• [ABOUT THIS EXERCISE]
Exactly as they appear below, repeat the lines from the one with "tree libraries XGBoost, LightGBM, CatBoost" through the one with "- **MLP**, **ResNet**", and no others.

• [DATA]

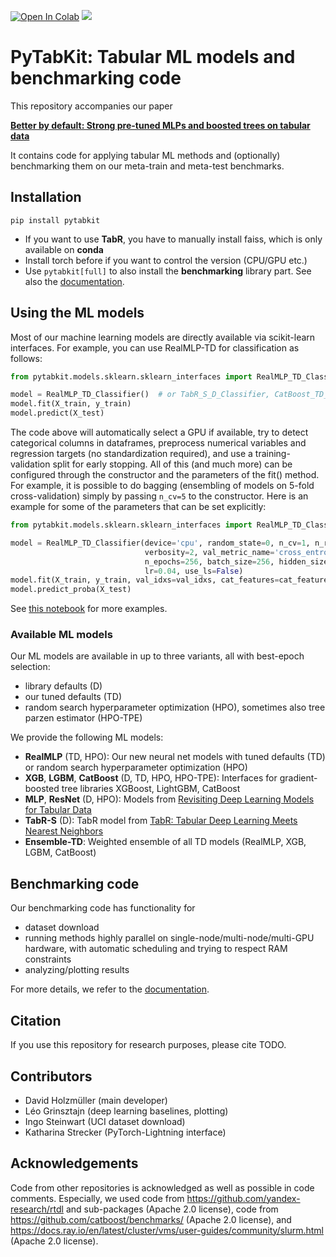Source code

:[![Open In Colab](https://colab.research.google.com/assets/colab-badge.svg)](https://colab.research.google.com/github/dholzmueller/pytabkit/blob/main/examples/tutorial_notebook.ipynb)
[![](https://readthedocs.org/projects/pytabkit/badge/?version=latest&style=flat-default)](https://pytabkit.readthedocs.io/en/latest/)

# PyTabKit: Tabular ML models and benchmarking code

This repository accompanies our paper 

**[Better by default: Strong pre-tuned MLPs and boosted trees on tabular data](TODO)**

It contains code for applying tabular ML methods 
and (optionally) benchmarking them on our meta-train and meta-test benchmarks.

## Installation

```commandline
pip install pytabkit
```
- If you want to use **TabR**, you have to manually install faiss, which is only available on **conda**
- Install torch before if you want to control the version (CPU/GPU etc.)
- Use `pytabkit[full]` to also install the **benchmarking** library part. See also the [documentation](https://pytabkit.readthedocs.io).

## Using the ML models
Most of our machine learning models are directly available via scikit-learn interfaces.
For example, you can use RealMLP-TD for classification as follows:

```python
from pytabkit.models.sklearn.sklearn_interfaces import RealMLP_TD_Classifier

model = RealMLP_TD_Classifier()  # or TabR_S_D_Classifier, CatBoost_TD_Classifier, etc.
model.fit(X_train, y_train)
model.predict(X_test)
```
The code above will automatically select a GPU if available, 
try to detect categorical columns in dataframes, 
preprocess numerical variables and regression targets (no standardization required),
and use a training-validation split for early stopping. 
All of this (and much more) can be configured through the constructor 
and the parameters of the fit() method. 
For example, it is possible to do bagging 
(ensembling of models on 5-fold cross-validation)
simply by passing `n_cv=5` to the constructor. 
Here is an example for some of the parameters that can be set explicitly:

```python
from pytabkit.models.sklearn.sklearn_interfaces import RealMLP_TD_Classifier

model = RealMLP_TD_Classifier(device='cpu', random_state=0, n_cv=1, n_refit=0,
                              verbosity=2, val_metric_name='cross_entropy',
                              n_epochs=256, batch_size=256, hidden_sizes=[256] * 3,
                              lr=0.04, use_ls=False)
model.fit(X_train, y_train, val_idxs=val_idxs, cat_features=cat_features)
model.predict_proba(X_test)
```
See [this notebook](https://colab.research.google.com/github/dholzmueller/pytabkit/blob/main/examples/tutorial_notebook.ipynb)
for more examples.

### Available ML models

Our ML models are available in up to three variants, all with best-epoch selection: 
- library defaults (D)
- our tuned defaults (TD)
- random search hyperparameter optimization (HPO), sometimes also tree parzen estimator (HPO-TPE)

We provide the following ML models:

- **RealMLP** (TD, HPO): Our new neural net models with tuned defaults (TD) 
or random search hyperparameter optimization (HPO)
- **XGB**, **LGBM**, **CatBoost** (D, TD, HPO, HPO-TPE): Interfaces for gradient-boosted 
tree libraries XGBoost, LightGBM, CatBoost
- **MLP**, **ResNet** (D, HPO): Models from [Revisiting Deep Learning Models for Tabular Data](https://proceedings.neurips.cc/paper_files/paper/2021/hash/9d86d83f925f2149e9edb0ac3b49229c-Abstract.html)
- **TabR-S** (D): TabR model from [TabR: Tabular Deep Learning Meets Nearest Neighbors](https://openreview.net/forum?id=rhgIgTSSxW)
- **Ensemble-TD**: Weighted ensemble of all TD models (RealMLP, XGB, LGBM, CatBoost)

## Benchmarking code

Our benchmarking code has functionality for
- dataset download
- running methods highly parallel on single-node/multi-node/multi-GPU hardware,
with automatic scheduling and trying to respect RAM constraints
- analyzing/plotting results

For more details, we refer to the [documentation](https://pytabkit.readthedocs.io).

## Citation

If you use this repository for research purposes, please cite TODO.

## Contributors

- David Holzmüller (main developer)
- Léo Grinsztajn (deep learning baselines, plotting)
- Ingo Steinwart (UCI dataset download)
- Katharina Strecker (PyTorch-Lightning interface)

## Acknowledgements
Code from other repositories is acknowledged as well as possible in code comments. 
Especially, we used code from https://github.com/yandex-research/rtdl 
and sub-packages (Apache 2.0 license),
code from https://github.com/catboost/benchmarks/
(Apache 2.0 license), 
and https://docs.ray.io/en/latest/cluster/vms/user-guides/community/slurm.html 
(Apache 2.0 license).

• [EXPECTED OUTPUT]
tree libraries XGBoost, LightGBM, CatBoost
- **MLP**, **ResNet** (D, HPO): Models from [Revisiting Deep Learning Models for Tabular Data](https://proceedings.neurips.cc/paper_files/paper/2021/hash/9d86d83f925f2149e9edb0ac3b49229c-Abstract.html)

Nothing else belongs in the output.